• Data:
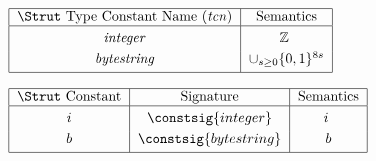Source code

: \documentclass[../plutus-core-specification.tex]{subfiles}
\begin{document}
\vspace{1cm}


\begin{minipage}{\linewidth}
\centering

    \(\begin{tabular}{|c|c|}\hline
    \Strut
        \textrm{Type Constant Name (\textit{tcn})} & \textrm{Semantics}\\
        \hline
        \textit{integer} & $\mathbb{Z}$ \rule{0mm}{4mm}  \\[3pt]
        \textit{bytestring} & $\cup_{s \ge 0}\{0,1\}^{8s}$\\[3pt]
        \hline
   \end{tabular}\)
   \label{fig:type_constants}

\end{minipage}
\vspace{1cm}



\begin{minipage}{\linewidth}
\centering
   \(\begin{tabular}{|c|c|c|}\hline
    \Strut
        \textrm{Constant} & \textrm{Signature} & \textrm{Semantics}\\
        \hline
        $i$   & $\constsig{integer}$  &$i$ \rule{0mm}{4mm} \\[3pt]
        $b$   & $\constsig{bytestring}$ & $b$\\[3pt]
        \hline
    \end{tabular}\)
    \label{fig:constants}
\end{minipage}

\end{document}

• Task: Where does the word "integer" appear in the records above? Return every line that holds it.

• Exercise response:
        \textit{integer} & $\mathbb{Z}$ \rule{0mm}{4mm}  \\[3pt]
        $i$   & $\constsig{integer}$  &$i$ \rule{0mm}{4mm} \\[3pt]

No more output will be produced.